Brooks Koepka won the last U.S. Open at Shinnecock Hills at 1 over, then became the first back-to-back winner since Curtis Strange in 1988-89. The final round in 2004 was even harsher: 28 golfers could not break 80 on Sunday, and the average score was 78.7.
Matt Fitzpatrick on the setup
Matt Fitzpatrick put the course in plain terms. “[It's a] second-shot golf course,” he said, and added, “The fairways are a little bit wider this time.” He also said, “Obviously, [the] U.S. Open tests all aspects of your game, I feel like.”
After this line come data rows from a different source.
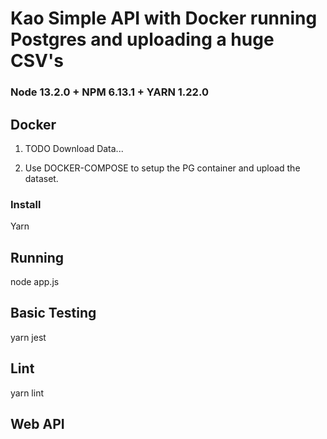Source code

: # Kao Simple API with Docker running Postgres and uploading a huge CSV's

### Node 13.2.0 + NPM 6.13.1 + YARN 1.22.0

## Docker

1. TODO Download Data...

2. Use DOCKER-COMPOSE to setup the PG container and upload the dataset. 


### Install
Yarn

## Running
node app.js 

## Basic Testing
yarn jest

## Lint
yarn lint

## Web API 


 

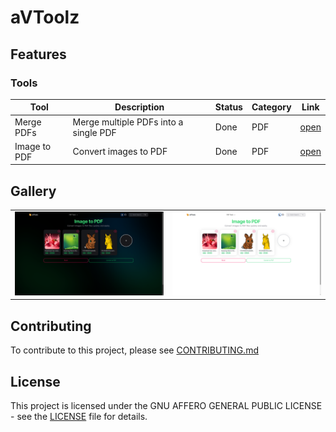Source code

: # aVToolz

## Features

### Tools

| Tool         | Description                           | Status | Category | Link                                           |
| ------------ | ------------------------------------- | ------ | -------- | ---------------------------------------------- |
| Merge PDFs   | Merge multiple PDFs into a single PDF | Done   | PDF      | [open](https://avtoolz.com/tools/merge-pdf)    |
| Image to PDF | Convert images to PDF                 | Done   | PDF      | [open](https://avtoolz.com/tools/image-to-pdf) |

## Gallery

|                               |                               |
| ----------------------------- | ----------------------------- |
| ![1](./archive/gallery/1.png) | ![2](./archive/gallery/2.png) |

## Contributing

To contribute to this project, please see [CONTRIBUTING.md](./CONTRIBUTING.md)

## License

This project is licensed under the GNU AFFERO GENERAL PUBLIC LICENSE - see the [LICENSE](./LICENSE) file for details.
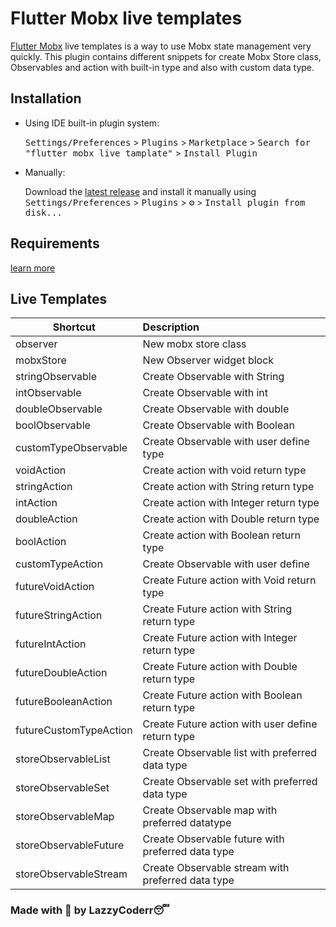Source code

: # Flutter Mobx live templates

[Flutter Mobx](https://github.com/mobxjs/mobx.dart) live templates is a way to use Mobx state management very quickly. This plugin contains different snippets for create Mobx Store class, Observables and action with built-in type and also with custom data type.

## Installation

- Using IDE built-in plugin system:

  <kbd>Settings/Preferences</kbd> > <kbd>Plugins</kbd> > <kbd>Marketplace</kbd> > <kbd>Search for "flutter mobx live tamplate"</kbd> >
  <kbd>Install Plugin</kbd>

- Manually:

  Download the [latest release](https://github.com/LazzyCoderr/flutter-mobx-live-template/releases/latest) and install it manually using
  <kbd>Settings/Preferences</kbd> > <kbd>Plugins</kbd> > <kbd>⚙️</kbd> > <kbd>Install plugin from disk...</kbd>

## Requirements

[Mobx]: https://github.com/mobxjs/mobx.dart
[learn more](https://www.jetbrains.org/intellij/sdk/docs/basics/getting_started/build_number_ranges.html)


## Live Templates

| Shortcut   |      Description      |
|----------|:-------------|
| observer | New mobx store class |
| mobxStore | New Observer widget block |
| stringObservable | Create Observable with String |
| intObservable | Create Observable with int |
| doubleObservable | Create Observable with double |
| boolObservable | Create Observable with Boolean |
| customTypeObservable | Create Observable with user define type |
| voidAction | Create action with void return type |
| stringAction | Create action with String return type |
| intAction | Create action with Integer return type |
| doubleAction | Create action with Double return type |
| boolAction | Create action with Boolean return type |
| customTypeAction | Create Observable with user define |
| futureVoidAction | Create Future action with Void return type |
| futureStringAction | Create Future action with String return type |
| futureIntAction | Create Future action with Integer return type |
| futureDoubleAction | Create Future action with Double return type |
| futureBooleanAction | Create Future action with Boolean return type |
| futureCustomTypeAction | Create Future action with user define return type |
| storeObservableList |	Create Observable list with preferred data type
| storeObservableSet |	Create Observable set with preferred data type
| storeObservableMap |	Create Observable map with preferred datatype
| storeObservableFuture |	Create Observable future with preferred data type
| storeObservableStream |	Create Observable stream with preferred data type


### Made with :blue_heart: by LazzyCoderr:sleeping:










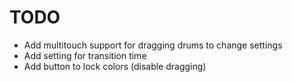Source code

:# TODO

- Add multitouch support for dragging drums to change settings
- Add setting for transition time
- Add button to lock colors (disable dragging)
Then he pointed to the green complexes. “But Shinnecock, in particular, with how severe the greens are, you've got to do a good job of managing that.” For players in this field, that means the scoring margin will hinge on controlling approaches and avoiding extra shots on the greens, not just driving the ball into position.
McIlroy, Rahm and Young
Rory McIlroy adds another major name to the week. He won the Masters and has three straight top 20s, and his lone U.S. Open title came at Congressional Country Club in Bethesda, Maryland, 15 years ago.
Xander Schauffele has seven top-10s in nine U.S. Open starts and has not finished worse than a tie for 14th. Jon Rahm, who won the 2021 U.S. Open, has won twice in the LIV Golf League this season and tied for second in the PGA Championship two weeks ago in Spain. Cameron Young, with two wins and six top-10s in 2026, will again play in front of a home crowd after doing so at Bethpage Black during last year's Ryder Cup.
By Sunday, the question is not simply whether Shinnecock Hills will play hard. It is whether Scheffler can turn a difficult week into the one result that would finish the Grand Slam conversation.